As much sweat equity as I've put into grilling fish, I find myself doing it less and less. Sometimes I'll throw on some whole trout or sea bass if I know my dinner guests can deal with burnt eyes on their plates. Every once in a while I'll give in to the ubiquity of dyed, questionable farm-raised salmon.
But the reality is that fish has gotten too expensive. And too unsustainable. And, sometimes, too dangerous.
Sure, the swordfish looks tempting. But at $20 a pound for skin-on fillets, I'm not feeding it to eight people. According to the Monterey Bay Aquarium's seafood watch program (www.mbayaq.org/cr/seafoodwatch.asp), harpoon- or hand-line-caught fish from U.S. or Canadian waters is acceptable, but imported long-line-caught fish should be avoided because of the inadvertent bycatch of endangered sea turtles.

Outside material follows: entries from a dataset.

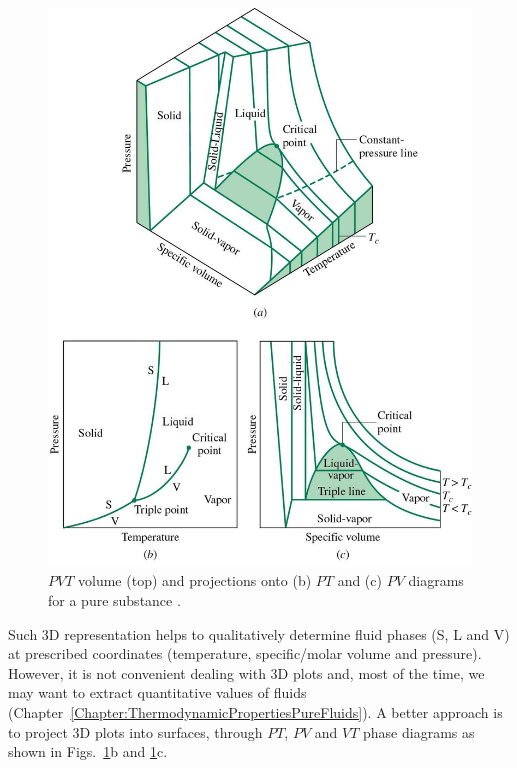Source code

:            \begin{figure}[h]
              \begin{center}
                 \includegraphics[width=10.cm,clip]{./Figs/PVT_Surface.jpg}
                 \caption{$PVT$ volume (top) and projections onto (b) $PT$ and (c) $PV$ diagrams for a pure substance \citep[Extracted from][]{Borgnakke_Book}.}\label{Chapter:VolumetricPropertiesPureSubstances:Fig:PVT_Surfaces}
              \end{center}
           \end{figure}    

Such 3D representation helps to qualitatively determine fluid phases (S, L and V) at prescribed coordinates (temperature, specific/molar volume and pressure). However, it is not convenient dealing with 3D plots and, most of the time, we may want to extract quantitative values of fluids (Chapter~\ref{Chapter:ThermodynamicPropertiesPureFluids}). A better approach is to project 3D plots into surfaces, \ie through $PT$, $PV$ and $VT$ phase diagrams as shown in Figs.~\ref{Chapter:VolumetricPropertiesPureSubstances:Fig:PVT_Surfaces}b and \ref{Chapter:VolumetricPropertiesPureSubstances:Fig:PVT_Surfaces}c.


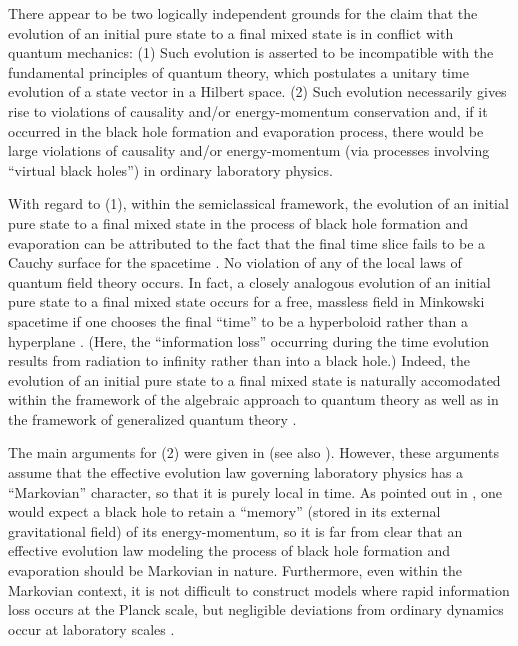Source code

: There appear to be two logically independent grounds for the claim
that the evolution of an initial pure state to a final mixed state is
in conflict with quantum mechanics: (1) Such evolution is asserted to
be incompatible with the fundamental principles of quantum theory,
which postulates a unitary time evolution of a state vector in a
Hilbert space. (2) Such evolution necessarily gives rise to violations
of causality and/or energy-momentum conservation and, if it occurred
in the black hole formation and evaporation process, there would be
large violations of causality and/or energy-momentum (via processes
involving ``virtual black holes'') in ordinary laboratory physics.

With regard to (1), within the semiclassical framework, the evolution
of an initial pure state to a final mixed state in the process of
black hole formation and evaporation can be attributed to the fact
that the final time slice fails to be a Cauchy surface for the
spacetime \cite{w4}. No violation of any of the local laws of quantum
field theory occurs. In fact, a closely analogous evolution of an
initial pure state to a final mixed state occurs for a free, massless
field in Minkowski spacetime if one chooses the final ``time'' to be a
hyperboloid rather than a hyperplane \cite{w4}. (Here, the
``information loss'' occurring during the time evolution results from
radiation to infinity rather than into a black hole.) Indeed, the
evolution of an initial pure state to a final mixed state is naturally
accomodated within the framework of the algebraic approach to quantum
theory \cite{w4} as well as in the framework of generalized quantum
theory \cite{ha}.

The main arguments for (2) were given in \cite{bps} (see also
\cite{ehns}). However, these arguments assume that the effective
evolution law governing laboratory physics has a ``Markovian''
character, so that it is purely local in time. As pointed out in
\cite{uw3}, one would expect a black hole to retain a ``memory''
(stored in its external gravitational field) of its energy-momentum,
so it is far from clear that an effective evolution law modeling the
process of black hole formation and evaporation should be Markovian in
nature. Furthermore, even within the Markovian context, it is not
difficult to construct models where rapid information loss occurs at
the Planck scale, but negligible deviations from ordinary dynamics
occur at laboratory scales \cite{uw3}.

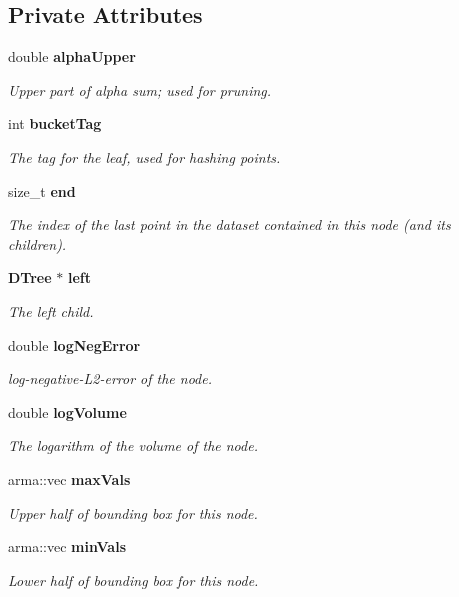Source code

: \subsection*{Private Attributes}
\begin{DoxyCompactItemize}
\item 
double {\bf alpha\-Upper}
\begin{DoxyCompactList}\small\item\em Upper part of alpha sum; used for pruning. \end{DoxyCompactList}\item 
int {\bf bucket\-Tag}
\begin{DoxyCompactList}\small\item\em The tag for the leaf, used for hashing points. \end{DoxyCompactList}\item 
size\-\_\-t {\bf end}
\begin{DoxyCompactList}\small\item\em The index of the last point in the dataset contained in this node (and its children). \end{DoxyCompactList}\item 
{\bf D\-Tree} $\ast$ {\bf left}
\begin{DoxyCompactList}\small\item\em The left child. \end{DoxyCompactList}\item 
double {\bf log\-Neg\-Error}
\begin{DoxyCompactList}\small\item\em log-\/negative-\/\-L2-\/error of the node. \end{DoxyCompactList}\item 
double {\bf log\-Volume}
\begin{DoxyCompactList}\small\item\em The logarithm of the volume of the node. \end{DoxyCompactList}\item 
arma\-::vec {\bf max\-Vals}
\begin{DoxyCompactList}\small\item\em Upper half of bounding box for this node. \end{DoxyCompactList}\item 
arma\-::vec {\bf min\-Vals}
\begin{DoxyCompactList}\small\item\em Lower half of bounding box for this node. \end{DoxyCompactList}\item 

\end{DoxyCompactItemize}

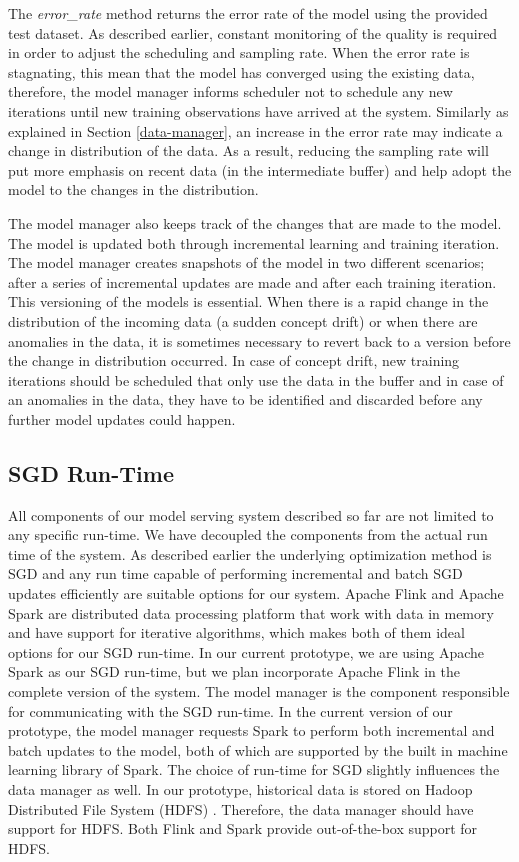\documentclass{vldb}
\begin{document}
The \textit{error\_rate} method returns the error rate of the model using the provided test dataset.
As described earlier, constant monitoring of the quality is required in order to adjust the scheduling and sampling rate.
When the error rate is stagnating, this mean that the model has converged using the existing data, therefore, the model manager informs scheduler not to schedule any new iterations until new training observations have arrived at the system.
Similarly as explained in Section \ref{data-manager}, an increase in the error rate may indicate a change in distribution of the data.
As a result, reducing the sampling rate will put more emphasis on recent data (in the intermediate buffer) and help adopt the model to the changes in the distribution.

The model manager also keeps track of the changes that are made to the model.
The model is updated both through incremental learning and training iteration.
The model manager creates snapshots of the model in two different scenarios; after a series of incremental updates are made and after each training iteration.
This versioning of the models is essential.
When there is a rapid change in the distribution of the incoming data (a sudden concept drift) or when there are anomalies in the data, it is sometimes necessary to revert back to a version before the change in distribution occurred.
In case of concept drift, new training iterations should be scheduled that only use the data in the buffer and in case of an anomalies in the data, they have to be identified and discarded before any further model updates could happen.

\subsection{SGD Run-Time} 
All components of our model serving system described so far are not limited to any specific run-time.
We have decoupled the components from the actual run time of the system.
As described earlier the underlying optimization method is SGD and any run time capable of performing incremental and batch SGD updates efficiently are suitable options for our system.
Apache Flink \cite{carbone2015apache} and Apache Spark \cite{zaharia2010spark} are distributed data processing platform that work with data in memory and have support for iterative algorithms, which makes both of them ideal options for our SGD run-time.
In our current prototype, we are using Apache Spark \cite{zaharia2010spark} as our SGD run-time, but we plan incorporate Apache Flink in the complete version of the system.
The model manager is the component responsible for communicating with the SGD run-time.
In the current version of our prototype, the model manager requests Spark to perform both incremental and batch updates to the model, both of which are supported by the built in machine learning library of Spark.
The choice of run-time for SGD slightly influences the data manager as well.
In our prototype, historical data is stored on Hadoop Distributed File System (HDFS) \cite{shvachko2010hadoop}.
Therefore, the data manager should have support for HDFS.
Both Flink and Spark provide out-of-the-box support for HDFS.
\end{document}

Then the Environmental Defense Fund (www.edf.org
/page.cfm?tagID=17694) warns that most swordfish contains such an elevated level of mercury that men should limit themselves to one portion per month while women and kids should swear off it entirely. Great. Not only will it cost $80, but it will kill my guests.
So what fish can I grill? Here are my criteria:
1. Cheap enough. Can I keep it under $40 for a table full of people?
2. Not scary. I don't want to be squeezing lemon over the species' demise, I don't want to eat dyes or mercury, and I don't want fish gassed with carbon monoxide to keep it looking fresh.
3. Crosshatchable! Self-explanatory.
4. Not dry. I've tried grilling marlin at home, and it seems the two choices of doneness are an unappealing and wiggly medium rare or fish drywall.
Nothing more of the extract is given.